SIFR

Dopo Dance dance dance-la nuotatrice e Secondo vento-la karateka, l’artista dedica Sifr alla disciplina sportiva della corsa, offrendo una personale riflessione sul modo in cui, a partire dal corpo e dallo sforzo fisico, si possa arrivare ad una evoluzione spirituale. La mostra si articola intorno ad un lavoro video in cui l’artista, che fatalmente in questo caso diventa anche la protagonista, si ritrova ad affrontare un percorso mettendo alla prova le emozioni del proprio essere.
Camporesi attraversa paesaggi a lei cari della provincia di Ravenna, corre tra le saline di Cervia, bianche come la neve, e i fitti boschi. Supera nebulose ciminiere e riserve naturali, affronta le difficoltà del terreno, lotta contro il vento. La sua gonna-paracadute è pesante e leggera allo stesso tempo, come pesanti e leggere sono le tappe della nostra vita. Il suo percorso, come metafora di un cammino spirituale, diventa un viaggio infinito. Di fronte a lei, sospesa, una scala composta da sette pioli che simbolicamente unisce terra e cielo.
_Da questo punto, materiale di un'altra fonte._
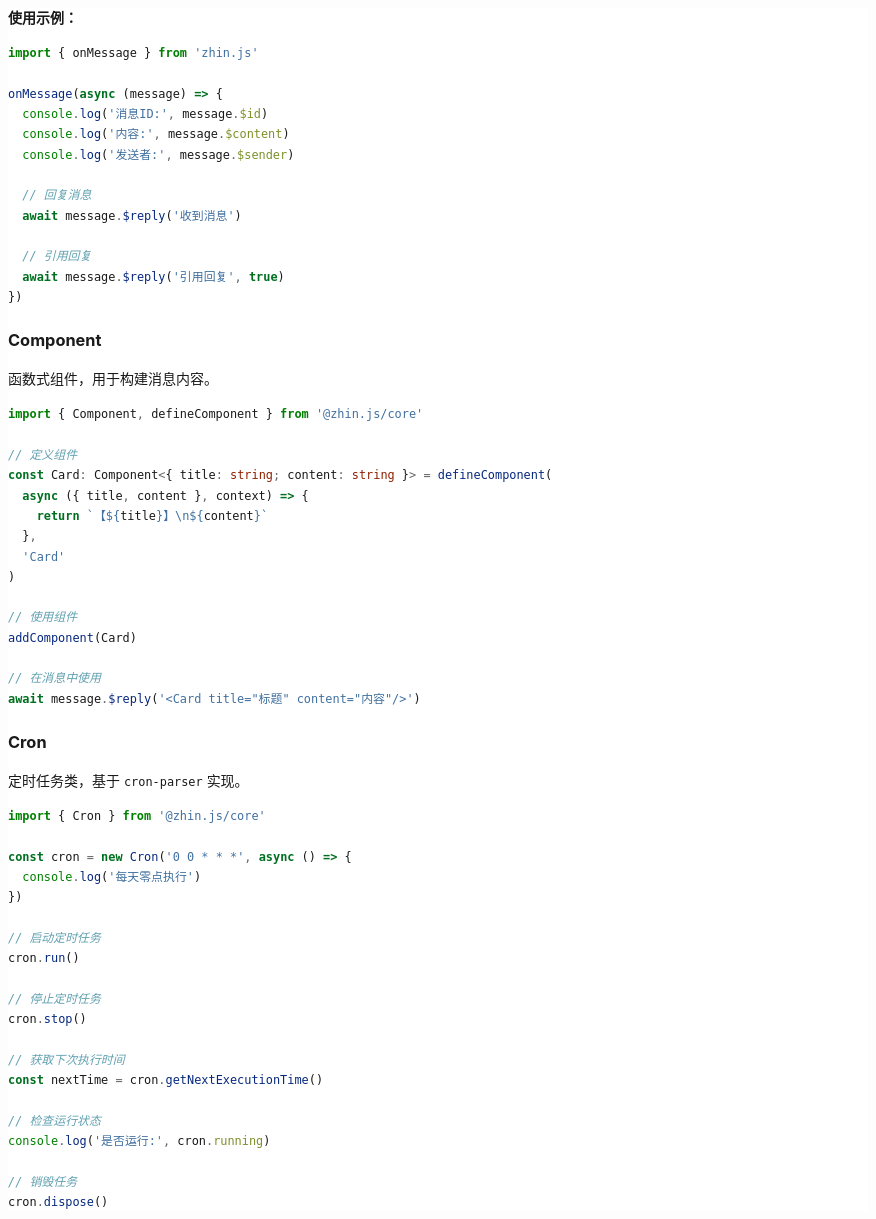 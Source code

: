 **使用示例：**

```typescript
import { onMessage } from 'zhin.js'

onMessage(async (message) => {
  console.log('消息ID:', message.$id)
  console.log('内容:', message.$content)
  console.log('发送者:', message.$sender)
  
  // 回复消息
  await message.$reply('收到消息')
  
  // 引用回复
  await message.$reply('引用回复', true)
})
```

### Component

函数式组件，用于构建消息内容。

```typescript
import { Component, defineComponent } from '@zhin.js/core'

// 定义组件
const Card: Component<{ title: string; content: string }> = defineComponent(
  async ({ title, content }, context) => {
    return `【${title}】\n${content}`
  },
  'Card'
)

// 使用组件
addComponent(Card)

// 在消息中使用
await message.$reply('<Card title="标题" content="内容"/>')
```

### Cron

定时任务类，基于 `cron-parser` 实现。

```typescript
import { Cron } from '@zhin.js/core'

const cron = new Cron('0 0 * * *', async () => {
  console.log('每天零点执行')
})

// 启动定时任务
cron.run()

// 停止定时任务
cron.stop()

// 获取下次执行时间
const nextTime = cron.getNextExecutionTime()

// 检查运行状态
console.log('是否运行:', cron.running)

// 销毁任务
cron.dispose()
```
After Dance dance dance-the swimmer and Second wind-the karate woman the artist dedicates Sifr to the discipline of running. It is a personal reflection on how spiritual evolution can be reached through the body and physical efforts. The exhibition revolves around a video-work in which the artist - who crucially is also the main character - faces a process that challenges her self’s deepest emotions. Camporesi runs through her beloved landscapes in the province of Ravenna, from the snow-white salt pans of Cervia to the thick forests. She crosses foggy smokestacks and nature reserves, facing the roughness of the terrain and struggling against the wind. Her parachute-skirt is heavy and light at the same time like the stages of our lives.
Her running, a metaphor for a spiritual path, becomes an endless journey.
In front of her hangs a ladder with seven rungs which symbolically unites the earth and the sky.